- _Exercise objective_:
Reply only with how many lines of the listing below hold the word "login".

---------- Exercise material ----------

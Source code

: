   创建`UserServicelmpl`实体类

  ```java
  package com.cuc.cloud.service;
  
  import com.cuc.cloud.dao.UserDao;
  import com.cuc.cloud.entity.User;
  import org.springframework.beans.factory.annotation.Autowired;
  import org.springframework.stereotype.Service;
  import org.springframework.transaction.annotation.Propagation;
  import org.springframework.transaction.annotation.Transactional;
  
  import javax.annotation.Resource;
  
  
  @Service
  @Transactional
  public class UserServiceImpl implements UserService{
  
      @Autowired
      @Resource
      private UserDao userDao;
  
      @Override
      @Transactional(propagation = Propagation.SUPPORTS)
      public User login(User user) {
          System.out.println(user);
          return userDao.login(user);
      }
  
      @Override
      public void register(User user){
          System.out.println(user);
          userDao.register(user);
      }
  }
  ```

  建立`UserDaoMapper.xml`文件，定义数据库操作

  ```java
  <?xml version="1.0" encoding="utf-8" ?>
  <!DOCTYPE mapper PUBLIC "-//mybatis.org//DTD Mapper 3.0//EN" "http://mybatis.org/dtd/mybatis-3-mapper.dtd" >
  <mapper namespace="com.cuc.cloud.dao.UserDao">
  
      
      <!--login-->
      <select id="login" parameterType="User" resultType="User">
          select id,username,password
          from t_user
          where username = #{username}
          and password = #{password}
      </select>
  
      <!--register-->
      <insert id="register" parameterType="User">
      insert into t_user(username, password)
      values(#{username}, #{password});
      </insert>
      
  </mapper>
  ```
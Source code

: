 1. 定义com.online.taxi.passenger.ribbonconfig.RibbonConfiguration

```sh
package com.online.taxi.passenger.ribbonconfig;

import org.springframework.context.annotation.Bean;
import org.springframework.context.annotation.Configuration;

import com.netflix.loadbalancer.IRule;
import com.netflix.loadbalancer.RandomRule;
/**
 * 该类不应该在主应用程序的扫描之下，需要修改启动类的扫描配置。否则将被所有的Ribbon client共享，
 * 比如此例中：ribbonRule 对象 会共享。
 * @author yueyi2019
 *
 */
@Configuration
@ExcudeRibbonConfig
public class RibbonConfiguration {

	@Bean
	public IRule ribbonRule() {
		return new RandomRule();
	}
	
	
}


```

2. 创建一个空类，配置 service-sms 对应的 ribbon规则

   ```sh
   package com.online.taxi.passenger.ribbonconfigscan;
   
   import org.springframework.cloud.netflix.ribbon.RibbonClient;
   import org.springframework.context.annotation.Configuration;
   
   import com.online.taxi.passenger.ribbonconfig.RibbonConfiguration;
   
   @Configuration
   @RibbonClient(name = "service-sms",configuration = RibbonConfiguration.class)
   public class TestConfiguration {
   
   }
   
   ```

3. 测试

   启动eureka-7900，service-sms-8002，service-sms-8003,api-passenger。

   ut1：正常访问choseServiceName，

----------

- _Response area_:
4